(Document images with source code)
<<<<

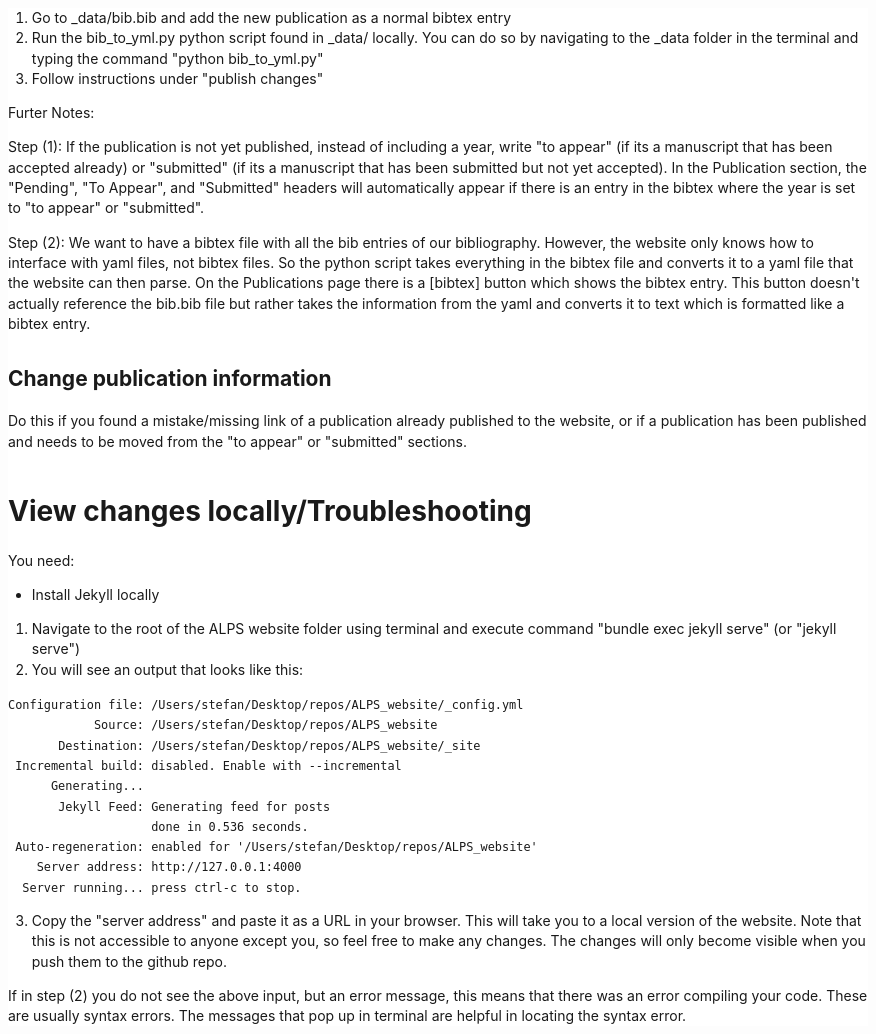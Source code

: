 1. Go to _data/bib.bib and add the new publication as a normal bibtex entry
2. Run the bib_to_yml.py python script found in _data/ locally. You can do so by navigating to the _data folder in the terminal and typing the command "python bib_to_yml.py"
3. Follow instructions under "publish changes"

Furter Notes:

Step (1): If the publication is not yet published, instead of including a year, write "to appear" (if its a manuscript that has been accepted already) or "submitted" (if its a manuscript that has been submitted but not yet accepted). In the Publication section, the "Pending", "To Appear", and "Submitted" headers will automatically appear if there is an entry in the bibtex where the year is set to "to appear" or "submitted".

Step (2): We want to have a bibtex file with all the bib entries of our bibliography. However, the website only knows how to interface with yaml files, not bibtex files. So the python script takes everything in the bibtex file and converts it to a yaml file that the website can then parse. On the Publications page there is a [bibtex] button which shows the bibtex entry. This button doesn't actually reference the bib.bib file but rather takes the information from the yaml and converts it to text which is formatted like a bibtex entry.

## Change publication information
Do this if you found a mistake/missing link of a publication already published to the website, or if a publication has been published and needs to be moved from the "to appear" or "submitted" sections.

# View changes locally/Troubleshooting
You need:
- Install Jekyll locally

1. Navigate to the root of the ALPS website folder using terminal and execute command "bundle exec jekyll serve" (or "jekyll serve")
2. You will see an output that looks like this:
```
Configuration file: /Users/stefan/Desktop/repos/ALPS_website/_config.yml
            Source: /Users/stefan/Desktop/repos/ALPS_website
       Destination: /Users/stefan/Desktop/repos/ALPS_website/_site
 Incremental build: disabled. Enable with --incremental
      Generating...
       Jekyll Feed: Generating feed for posts
                    done in 0.536 seconds.
 Auto-regeneration: enabled for '/Users/stefan/Desktop/repos/ALPS_website'
    Server address: http://127.0.0.1:4000
  Server running... press ctrl-c to stop.
```
3. Copy the "server address" and paste it as a URL in your browser. This will take you to a local version of the website. Note that this is not accessible to anyone except you, so feel free to make any changes. The changes will only become visible when you push them to the github repo.

If in step (2) you do not see the above input, but an error message, this means that there was an error compiling your code. These are usually syntax errors. The messages that pop up in terminal are helpful in locating the syntax error.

>>>>

Work to be completed:
Your answer should consist of the lines from the line with "2. Run the bib_to_yml.py" to the line with "Step (1): If" above, repeated exactly, both ends included.

Exercise answer:
2. Run the bib_to_yml.py python script found in _data/ locally. You can do so by navigating to the _data folder in the terminal and typing the command "python bib_to_yml.py"
3. Follow instructions under "publish changes"

Furter Notes:

Step (1): If the publication is not yet published, instead of including a year, write "to appear" (if its a manuscript that has been accepted already) or "submitted" (if its a manuscript that has been submitted but not yet accepted). In the Publication section, the "Pending", "To Appear", and "Submitted" headers will automatically appear if there is an entry in the bibtex where the year is set to "to appear" or "submitted".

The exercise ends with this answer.